What the task asks: Only the pictures are to be left out; write out the rest of the data exactly.

Given records: Begin

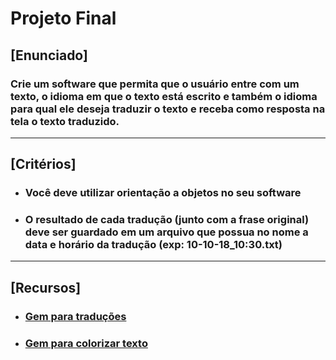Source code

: # Projeto Final

## [Enunciado]
### Crie um software que permita que o usuário entre com um texto, o idioma em que o texto está escrito e também o idioma para qual ele deseja traduzir o texto e receba como resposta na tela o texto traduzido.
___
## [Critérios]
- ### Você deve utilizar orientação a objetos no seu software
- ### O resultado de cada tradução (junto com a frase original) deve ser guardado em um arquivo que possua no nome a data e horário da tradução (exp: 10-10-18_10:30.txt)
___
## [Recursos]
- ### [Gem para traduções](https://github.com/seejohnrun/easy_translate)
- ### [Gem para colorizar texto](https://github.com/fazibear/colorize)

Given records: End

Written answer:
Source code

: # Projeto Final

## [Enunciado]
### Crie um software que permita que o usuário entre com um texto, o idioma em que o texto está escrito e também o idioma para qual ele deseja traduzir o texto e receba como resposta na tela o texto traduzido.
___
## [Critérios]
- ### Você deve utilizar orientação a objetos no seu software
- ### O resultado de cada tradução (junto com a frase original) deve ser guardado em um arquivo que possua no nome a data e horário da tradução (exp: 10-10-18_10:30.txt)
___
## [Recursos]
- ### [Gem para traduções](https://github.com/seejohnrun/easy_translate)
- ### [Gem para colorizar texto](https://github.com/fazibear/colorize)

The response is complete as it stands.